+++ PROVIDED DATA

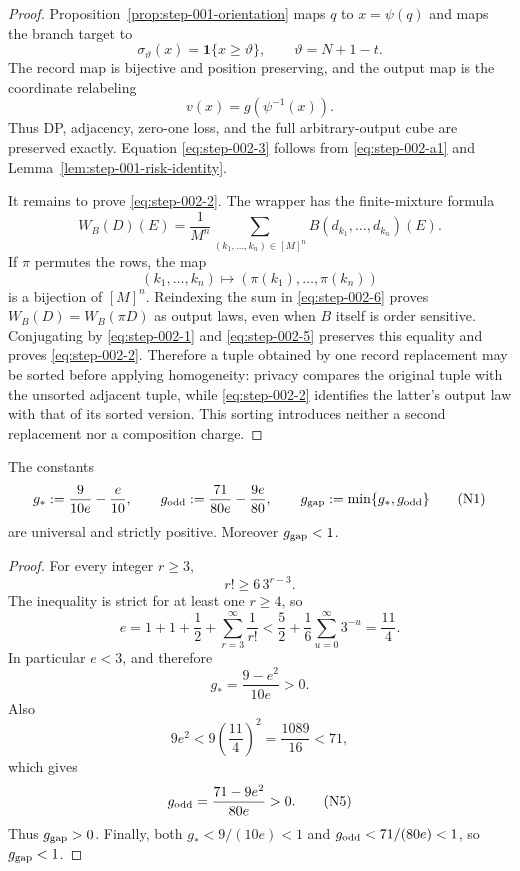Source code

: \begin{proof}

Proposition~\ref{prop:step-001-orientation} maps \(q\) to \(x=\psi(q)\) and maps the branch target to
\[
\sigma_\vartheta(x)=\mathbf 1\{x\ge\vartheta\},
\qquad
\vartheta=N+1-t.
\tag{4}\label{eq:step-002-4}
\]
The record map is bijective and position preserving, and the output map is the coordinate relabeling
\[
v(x)=g(\psi^{-1}(x)).
\tag{5}\label{eq:step-002-5}
\]
Thus DP, adjacency, zero-one loss, and the full arbitrary-output cube are preserved exactly. Equation \eqref{eq:step-002-3} follows from \eqref{eq:step-002-a1} and Lemma~\ref{lem:step-001-risk-identity}.

It remains to prove \eqref{eq:step-002-2}. The wrapper has the finite-mixture formula
\[
W_B(D)(E)
=\frac1{M^n}\sum_{(k_1,\ldots,k_n)\in[M]^n}
B(d_{k_1},\ldots,d_{k_n})(E).
\tag{6}\label{eq:step-002-6}
\]
If \(\pi\) permutes the rows, the map
\[
(k_1,\ldots,k_n)\longmapsto
(\pi(k_1),\ldots,\pi(k_n))
\]
is a bijection of \([M]^n\). Reindexing the sum in \eqref{eq:step-002-6} proves
\(W_B(D)=W_B(\pi D)\) as output laws, even when \(B\) itself is order sensitive. Conjugating by \eqref{eq:step-002-1} and \eqref{eq:step-002-5} preserves this equality and proves \eqref{eq:step-002-2}. Therefore a tuple obtained by one record replacement may be sorted before applying homogeneity: privacy compares the original tuple with the unsorted adjacent tuple, while \eqref{eq:step-002-2} identifies the latter's output law with that of its sorted version. This sorting introduces neither a second replacement nor a composition charge.

\end{proof}


\begin{lemma}
\label{lem:step-002-numerical-gap}

The constants
\[
g_*:=\frac9{10e}-\frac e{10},
\qquad
g_{\rm odd}:=\frac{71}{80e}-\frac{9e}{80},
\qquad
g_{\rm gap}:=\min\{g_*,g_{\rm odd}\}
\tag{N1}\label{eq:step-002-n1}
\]
are universal and strictly positive. Moreover \(g_{\rm gap}<1\).

\end{lemma}

\begin{proof}

For every integer \(r\ge 3\),
\[
r!\ge6\,3^{r-3}.
\]
The inequality is strict for at least one \(r\ge 4\), so
\[
e=1+1+\frac12+\sum_{r=3}^\infty\frac1{r!}
<\frac52+\frac16\sum_{u=0}^\infty3^{-u}
=\frac{11}{4}.
\tag{N2}\label{eq:step-002-n2}
\]
In particular \(e<3\), and therefore
\[
g_*=\frac{9-e^2}{10e}>0.
\tag{N3}\label{eq:step-002-n3}
\]
Also
\[
9e^2<9\left(\frac{11}{4}\right)^2
=\frac{1089}{16}<71,
\tag{N4}\label{eq:step-002-n4}
\]
which gives
\[
g_{\rm odd}=\frac{71-9e^2}{80e}>0.
\tag{N5}\label{eq:step-002-n5}
\]
Thus \(g_{\rm gap}>0\). Finally, both \(g_*<9/(10e)<1\) and
\(g_{\rm odd}<71/(80e)<1\), so \(g_{\rm gap}<1\).

\end{proof}


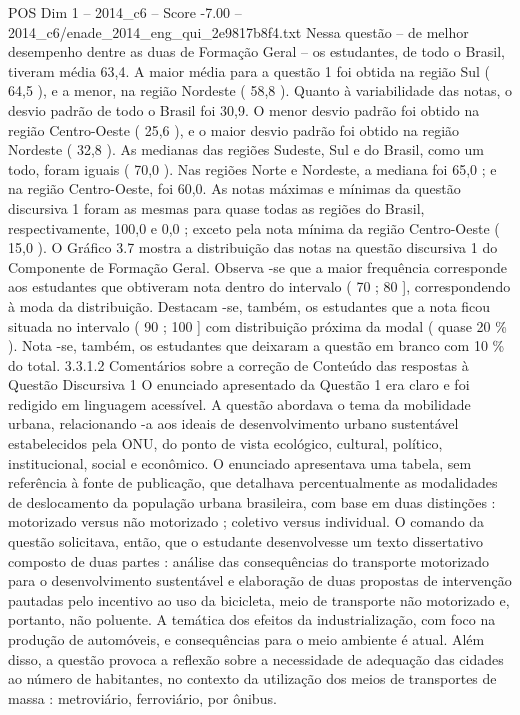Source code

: \begin{textsample}{POS Dim 1 – 2014\_c6 – Score -7.00 – 2014\_c6/enade\_2014\_eng\_qui\_2e9817b8f4.txt}
Nessa questão – de melhor desempenho dentre as duas de Formação Geral – os estudantes, de todo o Brasil, tiveram média 63,4.
A maior média para a questão 1 foi obtida na região Sul ( 64,5 ), e a menor, na região Nordeste ( 58,8 ).
Quanto à variabilidade das notas, o desvio padrão de todo o Brasil foi 30,9.
O menor desvio padrão foi obtido na região Centro-Oeste ( 25,6 ), e o maior desvio padrão foi obtido na região Nordeste ( 32,8 ).
As medianas das regiões Sudeste, Sul e do Brasil, como um todo, foram iguais ( 70,0 ).
Nas regiões Norte e Nordeste, a mediana foi 65,0 ; e na região Centro-Oeste, foi 60,0.
As notas máximas e mínimas da questão discursiva 1 foram as mesmas para quase todas as regiões do Brasil, respectivamente, 100,0 e 0,0 ; exceto pela nota mínima da região Centro-Oeste ( 15,0 ).
O Gráfico 3.7 mostra a distribuição das notas na questão discursiva 1 do Componente de Formação Geral.
Observa -se que a maior frequência corresponde aos estudantes que obtiveram nota dentro do intervalo ( 70 ; 80 ], correspondendo à moda da distribuição.
Destacam -se, também, os estudantes que a nota ficou situada no intervalo ( 90 ; 100 ] com distribuição próxima da modal ( quase 20 \% ).
Nota -se, também, os estudantes que deixaram a questão em branco com 10 \% do total. 3.3.1.2 Comentários sobre a correção de Conteúdo das respostas à Questão Discursiva 1 O enunciado apresentado da Questão 1 era claro e foi redigido em linguagem acessível.
A questão abordava o tema da mobilidade urbana, relacionando -a aos ideais de desenvolvimento urbano sustentável estabelecidos pela ONU, do ponto de vista ecológico, cultural, político, institucional, social e econômico.
O enunciado apresentava uma tabela, sem referência à fonte de publicação, que detalhava percentualmente as modalidades de deslocamento da população urbana brasileira, com base em duas distinções : motorizado versus não motorizado ; coletivo versus individual.
O comando da questão solicitava, então, que o estudante desenvolvesse um texto dissertativo composto de duas partes : análise das consequências do transporte motorizado para o desenvolvimento sustentável e elaboração de duas propostas de intervenção pautadas pelo incentivo ao uso da bicicleta, meio de transporte não motorizado e, portanto, não poluente.
A temática dos efeitos da industrialização, com foco na produção de automóveis, e consequências para o meio ambiente é atual.
Além disso, a questão provoca a reflexão sobre a necessidade de adequação das cidades ao número de habitantes, no contexto da utilização dos meios de transportes de massa : metroviário, ferroviário, por ônibus.

\end{textsample}
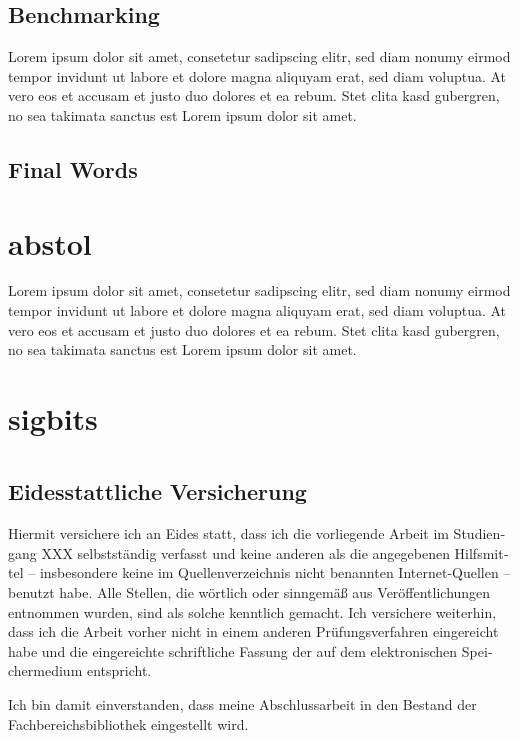 \documentclass[
	12pt,
	a4paper,
	BCOR10mm,
	DIV14,
	headsepline,
]{scrreprt}
\begin{document}
\section{Benchmarking}
Lorem ipsum dolor sit amet, consetetur sadipscing elitr, sed diam nonumy eirmod tempor invidunt ut labore et dolore magna aliquyam erat, sed diam voluptua.
At vero eos et accusam et justo duo dolores et ea rebum.
Stet clita kasd gubergren, no sea takimata sanctus est Lorem ipsum dolor sit amet.

\section{Final Words}




\appendix
\appendixpage

\chapter{abstol}
\label{abstol}

Lorem ipsum dolor sit amet, consetetur sadipscing elitr, sed diam nonumy eirmod tempor invidunt ut labore et dolore magna aliquyam erat, sed diam voluptua.
At vero eos et accusam et justo duo dolores et ea rebum.
Stet clita kasd gubergren, no sea takimata sanctus est Lorem ipsum dolor sit amet.

\chapter{sigbits}
\label{sigbits}

\listoffigures

\lstlistoflistings

\listoftables

\chapter*{}

\thispagestyle{empty}

\section*{Eidesstattliche Versicherung}

\begin{otherlanguage}{ngerman}
Hiermit versichere ich an Eides statt, dass ich die vorliegende Arbeit im Studiengang XXX selbstständig verfasst und keine anderen als die angegebenen Hilfsmittel -- insbesondere keine im Quellenverzeichnis nicht benannten Internet-Quellen -- benutzt habe.
Alle Stellen, die wörtlich oder sinngemäß aus Veröffentlichungen entnommen wurden, sind als solche kenntlich gemacht.
Ich versichere weiterhin, dass ich die Arbeit vorher nicht in einem anderen Prüfungsverfahren eingereicht habe und die eingereichte schriftliche Fassung der auf dem elektronischen Speichermedium entspricht.

\bigskip

\noindent
Ich bin damit einverstanden, dass meine Abschlussarbeit in den Bestand der Fachbereichsbibliothek eingestellt wird.
\end{otherlanguage}
\end{document}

++++++

- [WHAT IS EXPECTED]
What you return should match the records line for line, minus the pictures.

- [RESULT OF THIS TASK]
Source code

: \begin{proof}

Proposition~\ref{prop:step-001-orientation} maps \(q\) to \(x=\psi(q)\) and maps the branch target to
\[
\sigma_\vartheta(x)=\mathbf 1\{x\ge\vartheta\},
\qquad
\vartheta=N+1-t.
\tag{4}\label{eq:step-002-4}
\]
The record map is bijective and position preserving, and the output map is the coordinate relabeling
\[
v(x)=g(\psi^{-1}(x)).
\tag{5}\label{eq:step-002-5}
\]
Thus DP, adjacency, zero-one loss, and the full arbitrary-output cube are preserved exactly. Equation \eqref{eq:step-002-3} follows from \eqref{eq:step-002-a1} and Lemma~\ref{lem:step-001-risk-identity}.

It remains to prove \eqref{eq:step-002-2}. The wrapper has the finite-mixture formula
\[
W_B(D)(E)
=\frac1{M^n}\sum_{(k_1,\ldots,k_n)\in[M]^n}
B(d_{k_1},\ldots,d_{k_n})(E).
\tag{6}\label{eq:step-002-6}
\]
If \(\pi\) permutes the rows, the map
\[
(k_1,\ldots,k_n)\longmapsto
(\pi(k_1),\ldots,\pi(k_n))
\]
is a bijection of \([M]^n\). Reindexing the sum in \eqref{eq:step-002-6} proves
\(W_B(D)=W_B(\pi D)\) as output laws, even when \(B\) itself is order sensitive. Conjugating by \eqref{eq:step-002-1} and \eqref{eq:step-002-5} preserves this equality and proves \eqref{eq:step-002-2}. Therefore a tuple obtained by one record replacement may be sorted before applying homogeneity: privacy compares the original tuple with the unsorted adjacent tuple, while \eqref{eq:step-002-2} identifies the latter's output law with that of its sorted version. This sorting introduces neither a second replacement nor a composition charge.

\end{proof}


\begin{lemma}
\label{lem:step-002-numerical-gap}

The constants
\[
g_*:=\frac9{10e}-\frac e{10},
\qquad
g_{\rm odd}:=\frac{71}{80e}-\frac{9e}{80},
\qquad
g_{\rm gap}:=\min\{g_*,g_{\rm odd}\}
\tag{N1}\label{eq:step-002-n1}
\]
are universal and strictly positive. Moreover \(g_{\rm gap}<1\).

\end{lemma}

\begin{proof}

For every integer \(r\ge 3\),
\[
r!\ge6\,3^{r-3}.
\]
The inequality is strict for at least one \(r\ge 4\), so
\[
e=1+1+\frac12+\sum_{r=3}^\infty\frac1{r!}
<\frac52+\frac16\sum_{u=0}^\infty3^{-u}
=\frac{11}{4}.
\tag{N2}\label{eq:step-002-n2}
\]
In particular \(e<3\), and therefore
\[
g_*=\frac{9-e^2}{10e}>0.
\tag{N3}\label{eq:step-002-n3}
\]
Also
\[
9e^2<9\left(\frac{11}{4}\right)^2
=\frac{1089}{16}<71,
\tag{N4}\label{eq:step-002-n4}
\]
which gives
\[
g_{\rm odd}=\frac{71-9e^2}{80e}>0.
\tag{N5}\label{eq:step-002-n5}
\]
Thus \(g_{\rm gap}>0\). Finally, both \(g_*<9/(10e)<1\) and
\(g_{\rm odd}<71/(80e)<1\), so \(g_{\rm gap}<1\).

\end{proof}


Source code

: \begin{textsample}{POS Dim 1 – 2014\_c6 – Score -7.00 – 2014\_c6/enade\_2014\_eng\_qui\_2e9817b8f4.txt}
Nessa questão – de melhor desempenho dentre as duas de Formação Geral – os estudantes, de todo o Brasil, tiveram média 63,4.
A maior média para a questão 1 foi obtida na região Sul ( 64,5 ), e a menor, na região Nordeste ( 58,8 ).
Quanto à variabilidade das notas, o desvio padrão de todo o Brasil foi 30,9.
O menor desvio padrão foi obtido na região Centro-Oeste ( 25,6 ), e o maior desvio padrão foi obtido na região Nordeste ( 32,8 ).
As medianas das regiões Sudeste, Sul e do Brasil, como um todo, foram iguais ( 70,0 ).
Nas regiões Norte e Nordeste, a mediana foi 65,0 ; e na região Centro-Oeste, foi 60,0.
As notas máximas e mínimas da questão discursiva 1 foram as mesmas para quase todas as regiões do Brasil, respectivamente, 100,0 e 0,0 ; exceto pela nota mínima da região Centro-Oeste ( 15,0 ).
O Gráfico 3.7 mostra a distribuição das notas na questão discursiva 1 do Componente de Formação Geral.
Observa -se que a maior frequência corresponde aos estudantes que obtiveram nota dentro do intervalo ( 70 ; 80 ], correspondendo à moda da distribuição.
Destacam -se, também, os estudantes que a nota ficou situada no intervalo ( 90 ; 100 ] com distribuição próxima da modal ( quase 20 \% ).
Nota -se, também, os estudantes que deixaram a questão em branco com 10 \% do total. 3.3.1.2 Comentários sobre a correção de Conteúdo das respostas à Questão Discursiva 1 O enunciado apresentado da Questão 1 era claro e foi redigido em linguagem acessível.
A questão abordava o tema da mobilidade urbana, relacionando -a aos ideais de desenvolvimento urbano sustentável estabelecidos pela ONU, do ponto de vista ecológico, cultural, político, institucional, social e econômico.
O enunciado apresentava uma tabela, sem referência à fonte de publicação, que detalhava percentualmente as modalidades de deslocamento da população urbana brasileira, com base em duas distinções : motorizado versus não motorizado ; coletivo versus individual.
O comando da questão solicitava, então, que o estudante desenvolvesse um texto dissertativo composto de duas partes : análise das consequências do transporte motorizado para o desenvolvimento sustentável e elaboração de duas propostas de intervenção pautadas pelo incentivo ao uso da bicicleta, meio de transporte não motorizado e, portanto, não poluente.
A temática dos efeitos da industrialização, com foco na produção de automóveis, e consequências para o meio ambiente é atual.
Além disso, a questão provoca a reflexão sobre a necessidade de adequação das cidades ao número de habitantes, no contexto da utilização dos meios de transportes de massa : metroviário, ferroviário, por ônibus.

\end{textsample}
 \documentclass[
	12pt,
	a4paper,
	BCOR10mm,
	DIV14,
	headsepline,
]{scrreprt}
\begin{document}
\section{Benchmarking}
Lorem ipsum dolor sit amet, consetetur sadipscing elitr, sed diam nonumy eirmod tempor invidunt ut labore et dolore magna aliquyam erat, sed diam voluptua.
At vero eos et accusam et justo duo dolores et ea rebum.
Stet clita kasd gubergren, no sea takimata sanctus est Lorem ipsum dolor sit amet.

\section{Final Words}




\appendix
\appendixpage

\chapter{abstol}
\label{abstol}

Lorem ipsum dolor sit amet, consetetur sadipscing elitr, sed diam nonumy eirmod tempor invidunt ut labore et dolore magna aliquyam erat, sed diam voluptua.
At vero eos et accusam et justo duo dolores et ea rebum.
Stet clita kasd gubergren, no sea takimata sanctus est Lorem ipsum dolor sit amet.

\chapter{sigbits}
\label{sigbits}

\listoffigures

\lstlistoflistings

\listoftables

\chapter*{}

\thispagestyle{empty}

\section*{Eidesstattliche Versicherung}

\begin{otherlanguage}{ngerman}
Hiermit versichere ich an Eides statt, dass ich die vorliegende Arbeit im Studiengang XXX selbstständig verfasst und keine anderen als die angegebenen Hilfsmittel -- insbesondere keine im Quellenverzeichnis nicht benannten Internet-Quellen -- benutzt habe.
Alle Stellen, die wörtlich oder sinngemäß aus Veröffentlichungen entnommen wurden, sind als solche kenntlich gemacht.
Ich versichere weiterhin, dass ich die Arbeit vorher nicht in einem anderen Prüfungsverfahren eingereicht habe und die eingereichte schriftliche Fassung der auf dem elektronischen Speichermedium entspricht.

\bigskip

\noindent
Ich bin damit einverstanden, dass meine Abschlussarbeit in den Bestand der Fachbereichsbibliothek eingestellt wird.
\end{otherlanguage}
\end{document}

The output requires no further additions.